La mujer entró por su cuenta dejándome sin custodia. No pude oír lo que pasaba dentro. La
puerta era tan espesa que no dejaba pasar ni un ruido.

–Pase, por favor –dijo la policía abriendo la puerta.

Entré bastante temeroso en ese despacho que parecía olvidado desde mucho del personal de
la limpieza.

–Siéntese –dijo el que supuse fuera el comisario.

Me acomodé en el único asiento disponible.

– ¿Usted tiene algo que decir para aclarar el asunto? –preguntó él.

–No sé, ¿si puedo saber de qué asunto está hablando? –contesté buscando de guardar la
calma.

–Ahora no puedo darle muchas explicaciones al respecto, a no ser que usted confiese por su
cuenta –repuso él.

–Pero yo no sé que debería confesar –contesté con más vigor que antes–. No he cometido
ningún reato, y con esto, no quiero seguir adelante con este interrogatorio.

–Entonces tendrá que compilar un simple formulario con sus datos personales, después de
que podrá abandonar el edificio –dijo él manteniéndose tranquilo ante mi enfado.

Me puse a rellenar los blancos de un par de hojas que me entregó la joven policía, que hasta
aquel momento, había quedado a mis espaldas sin decir una palabra; y después de firmarlas,
sentí una aguja penetrarme en el cuello. Intenté reaccionar mientras iban a faltarme las
fuerzas.

– ¿Qué pasaaa…….?

Me desperté en un lugar a mí desconocido. La cabeza me dolía como nunca. Con cuidado


intenté averiguar dónde me encontraba manoseando el suelo, y me di cuenta de que estaba
tumbado en una superficie de arena. Esperé un rato antes de hacer un primer intento para
levantarme.
Era noche y la oscuridad era tan intensa que no podía ver más allá de unos pocos metros.
Me resultaba más fácil distinguir el crujido de las olas y el murmullo de los árboles, que
mezclándose, producían un sonido tan relajante que me dormí otra vez. Cuando volví a
despertarme ya me encontraba mucho mejor, y la luz del sol que ya era alto en el cielo era
la ayuda que necesitaba.

Hice un esfuerzo para ponerme de pie luchando contra no pocas dificultades. Todavía me
encontraba un poco aturdido; a lo mejor había dormido mucho más que de costumbre. Di
un vistazo a mi alrededor; el panorama era estupendo, pero aún no entendía como me
encontraba en ese paraíso.

El vacío me llenaba la mente. Lo único que recordaba, era que antes de que me durmiera
me encontraba en la comisaría de policía y nada más. Empecé a moverme con cuidado para
desperezarme las piernas, y me di cuenta de que algo extraño me abrazaba el cuello. Al
tocarlo parecía un collar, y tan pronto como intenté quitármelo, sentí una ligera descarga
eléctrica que me obligó a renunciar. Un objeto en el suelo me llamó la atención.

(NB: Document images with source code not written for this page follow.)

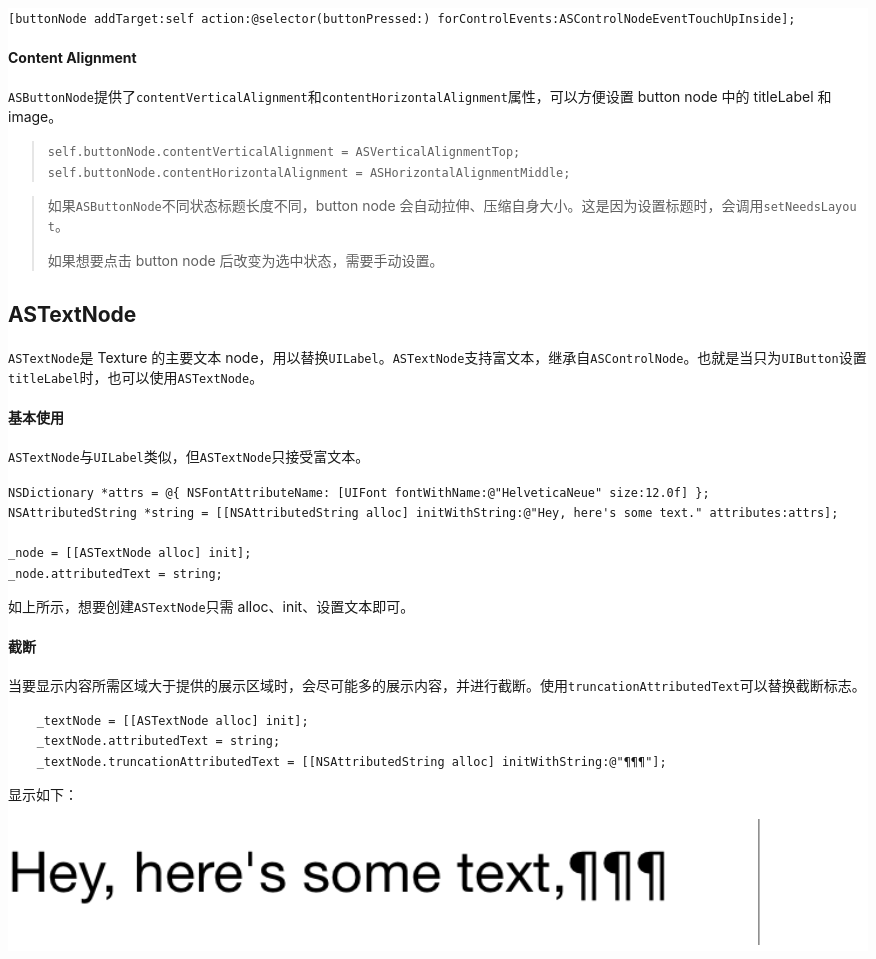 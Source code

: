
 ```
[buttonNode addTarget:self action:@selector(buttonPressed:) forControlEvents:ASControlNodeEventTouchUpInside];
```

#### Content Alignment

`ASButtonNode`提供了`contentVerticalAlignment`和`contentHorizontalAlignment`属性，可以方便设置 button node 中的 titleLabel 和 image。

> ```
> self.buttonNode.contentVerticalAlignment = ASVerticalAlignmentTop;
> self.buttonNode.contentHorizontalAlignment = ASHorizontalAlignmentMiddle;
> ```

> 如果`ASButtonNode`不同状态标题长度不同，button node 会自动拉伸、压缩自身大小。这是因为设置标题时，会调用`setNeedsLayout`。
>
> 如果想要点击 button node 后改变为选中状态，需要手动设置。

## ASTextNode

`ASTextNode`是 Texture 的主要文本 node，用以替换`UILabel`。`ASTextNode`支持富文本，继承自`ASControlNode`。也就是当只为`UIButton`设置`titleLabel`时，也可以使用`ASTextNode`。

#### 基本使用

`ASTextNode`与`UILabel`类似，但`ASTextNode`只接受富文本。

```
NSDictionary *attrs = @{ NSFontAttributeName: [UIFont fontWithName:@"HelveticaNeue" size:12.0f] };
NSAttributedString *string = [[NSAttributedString alloc] initWithString:@"Hey, here's some text." attributes:attrs];

_node = [[ASTextNode alloc] init];
_node.attributedText = string;
```

如上所示，想要创建`ASTextNode`只需 alloc、init、设置文本即可。

#### 截断

当要显示内容所需区域大于提供的展示区域时，会尽可能多的展示内容，并进行截断。使用`truncationAttributedText`可以替换截断标志。

```
    _textNode = [[ASTextNode alloc] init];
    _textNode.attributedText = string;
    _textNode.truncationAttributedText = [[NSAttributedString alloc] initWithString:@"¶¶¶"];
```

显示如下：

![textNodeTruncation](images/TexturetextNodeTruncation.png)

Era una carpeta con mi nombre escrito en caracteres cubitales. La recogí con curiosidad
para luego sacar su contenido que se limitaba en un libro de supervivencia y algunos
documentos, que aunque sospechaba la importancia, la confusión que reinaba en mi cabeza
me sugirió aplazar la lectura a otro momento.

Observé el mar sin alejar la vista de la orilla, y me fijé en un muelle. Era tan pequeño que
sólo habría podido hospedar embarcaciones de menudo tamaño; probablemente no era un
lugar destinado a vacaciones. Decidí dar una vuelta, y una vez elegida al azar la dirección,
me puse en marcha andando por la playa.

Hacía mucho calor y la humedad empeoraba la situación. El agua estaba tan limpia que me
habría dado un baño, pero no me parecía el momento más oportuno, así que me adentré en
el bosque que surgía a una decena de metros de la orilla del mar. Los árboles eran muy
altos, y en el medio de ellos, la sombra proporcionaba un aire tan fresco que alimentaba en
mí el deseo de proseguir en esa excursión. Un repentino crujir de hojas me dejó petrificado.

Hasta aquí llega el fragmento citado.